Task description
For the listing below, return the line containing "of wavelength $\lambda$", the line containing "galaxy. Note that", and all lines in between, exactly as written and nothing else.

Dataset records
►
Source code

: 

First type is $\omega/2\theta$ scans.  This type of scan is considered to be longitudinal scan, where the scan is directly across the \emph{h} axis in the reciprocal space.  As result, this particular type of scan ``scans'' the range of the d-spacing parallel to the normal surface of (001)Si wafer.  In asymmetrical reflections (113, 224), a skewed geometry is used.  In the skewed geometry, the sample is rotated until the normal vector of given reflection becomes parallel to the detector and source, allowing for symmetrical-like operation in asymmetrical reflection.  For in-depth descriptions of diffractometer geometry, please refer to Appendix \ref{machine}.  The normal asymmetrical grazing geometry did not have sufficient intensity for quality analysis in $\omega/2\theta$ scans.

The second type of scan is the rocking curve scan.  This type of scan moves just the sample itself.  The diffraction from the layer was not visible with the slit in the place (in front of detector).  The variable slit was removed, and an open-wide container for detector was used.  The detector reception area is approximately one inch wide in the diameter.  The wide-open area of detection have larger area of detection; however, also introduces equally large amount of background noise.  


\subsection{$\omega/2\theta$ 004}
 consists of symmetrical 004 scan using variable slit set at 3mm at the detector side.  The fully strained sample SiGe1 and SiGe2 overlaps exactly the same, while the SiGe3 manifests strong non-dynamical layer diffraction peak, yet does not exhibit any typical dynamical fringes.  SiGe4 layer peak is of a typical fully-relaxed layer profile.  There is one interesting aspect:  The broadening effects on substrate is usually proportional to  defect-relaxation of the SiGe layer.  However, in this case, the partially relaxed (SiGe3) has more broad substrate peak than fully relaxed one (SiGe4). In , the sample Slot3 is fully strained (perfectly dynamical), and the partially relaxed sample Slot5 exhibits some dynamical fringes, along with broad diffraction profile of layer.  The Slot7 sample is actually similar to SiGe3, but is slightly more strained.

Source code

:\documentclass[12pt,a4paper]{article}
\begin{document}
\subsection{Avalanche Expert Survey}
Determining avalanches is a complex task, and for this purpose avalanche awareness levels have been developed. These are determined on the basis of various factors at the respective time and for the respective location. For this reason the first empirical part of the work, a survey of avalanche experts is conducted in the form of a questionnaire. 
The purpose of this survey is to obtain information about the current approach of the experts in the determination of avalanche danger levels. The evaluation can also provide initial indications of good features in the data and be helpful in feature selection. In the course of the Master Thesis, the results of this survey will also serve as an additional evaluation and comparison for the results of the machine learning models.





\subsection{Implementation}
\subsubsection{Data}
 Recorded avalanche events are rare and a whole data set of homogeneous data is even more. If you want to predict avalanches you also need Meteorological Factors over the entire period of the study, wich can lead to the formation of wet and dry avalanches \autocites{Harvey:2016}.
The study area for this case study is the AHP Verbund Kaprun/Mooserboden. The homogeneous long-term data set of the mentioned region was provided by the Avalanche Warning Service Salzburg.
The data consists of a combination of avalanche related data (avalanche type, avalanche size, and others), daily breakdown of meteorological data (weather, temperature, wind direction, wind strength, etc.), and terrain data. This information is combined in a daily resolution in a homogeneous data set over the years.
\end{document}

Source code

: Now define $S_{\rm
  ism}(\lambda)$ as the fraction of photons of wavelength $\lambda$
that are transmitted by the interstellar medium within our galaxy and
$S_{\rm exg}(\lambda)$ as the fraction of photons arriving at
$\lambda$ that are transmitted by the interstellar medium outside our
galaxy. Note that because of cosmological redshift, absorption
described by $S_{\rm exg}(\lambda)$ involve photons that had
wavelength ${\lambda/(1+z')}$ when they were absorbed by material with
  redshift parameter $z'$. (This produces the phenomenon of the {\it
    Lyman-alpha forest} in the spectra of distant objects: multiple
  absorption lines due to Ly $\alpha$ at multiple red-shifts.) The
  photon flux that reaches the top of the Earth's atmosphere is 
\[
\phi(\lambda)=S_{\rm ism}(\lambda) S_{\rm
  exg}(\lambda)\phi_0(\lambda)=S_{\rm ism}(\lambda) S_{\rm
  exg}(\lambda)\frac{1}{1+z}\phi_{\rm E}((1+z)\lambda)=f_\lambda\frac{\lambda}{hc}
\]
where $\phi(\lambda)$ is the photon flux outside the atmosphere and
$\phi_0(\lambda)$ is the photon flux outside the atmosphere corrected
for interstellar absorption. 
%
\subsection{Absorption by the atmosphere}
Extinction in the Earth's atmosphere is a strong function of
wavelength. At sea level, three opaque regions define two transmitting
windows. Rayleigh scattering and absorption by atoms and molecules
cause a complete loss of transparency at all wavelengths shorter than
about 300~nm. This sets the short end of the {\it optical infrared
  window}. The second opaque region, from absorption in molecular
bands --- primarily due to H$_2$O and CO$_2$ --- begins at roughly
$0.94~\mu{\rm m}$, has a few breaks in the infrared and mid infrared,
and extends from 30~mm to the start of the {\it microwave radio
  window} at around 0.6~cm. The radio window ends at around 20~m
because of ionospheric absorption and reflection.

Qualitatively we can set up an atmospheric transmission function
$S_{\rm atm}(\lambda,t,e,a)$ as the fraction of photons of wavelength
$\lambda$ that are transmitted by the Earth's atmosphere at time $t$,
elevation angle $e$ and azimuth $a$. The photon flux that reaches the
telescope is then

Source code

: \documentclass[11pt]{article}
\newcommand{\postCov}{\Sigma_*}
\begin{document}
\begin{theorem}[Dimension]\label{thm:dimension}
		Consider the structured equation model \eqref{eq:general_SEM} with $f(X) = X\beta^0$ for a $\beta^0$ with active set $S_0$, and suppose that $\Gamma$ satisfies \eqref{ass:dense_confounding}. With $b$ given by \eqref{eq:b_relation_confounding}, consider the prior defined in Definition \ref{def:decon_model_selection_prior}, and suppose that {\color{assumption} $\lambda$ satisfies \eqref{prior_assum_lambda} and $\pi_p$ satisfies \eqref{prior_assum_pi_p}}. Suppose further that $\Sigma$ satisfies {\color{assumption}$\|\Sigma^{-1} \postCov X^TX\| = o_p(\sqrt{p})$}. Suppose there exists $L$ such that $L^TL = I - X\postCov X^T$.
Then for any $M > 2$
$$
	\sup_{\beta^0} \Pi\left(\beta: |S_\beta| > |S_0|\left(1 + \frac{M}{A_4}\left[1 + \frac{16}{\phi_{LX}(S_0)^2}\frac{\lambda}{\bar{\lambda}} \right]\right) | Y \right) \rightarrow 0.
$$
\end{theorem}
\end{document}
◄
Written response
  ism}(\lambda)$ as the fraction of photons of wavelength $\lambda$
that are transmitted by the interstellar medium within our galaxy and
$S_{\rm exg}(\lambda)$ as the fraction of photons arriving at
$\lambda$ that are transmitted by the interstellar medium outside our
galaxy. Note that because of cosmological redshift, absorption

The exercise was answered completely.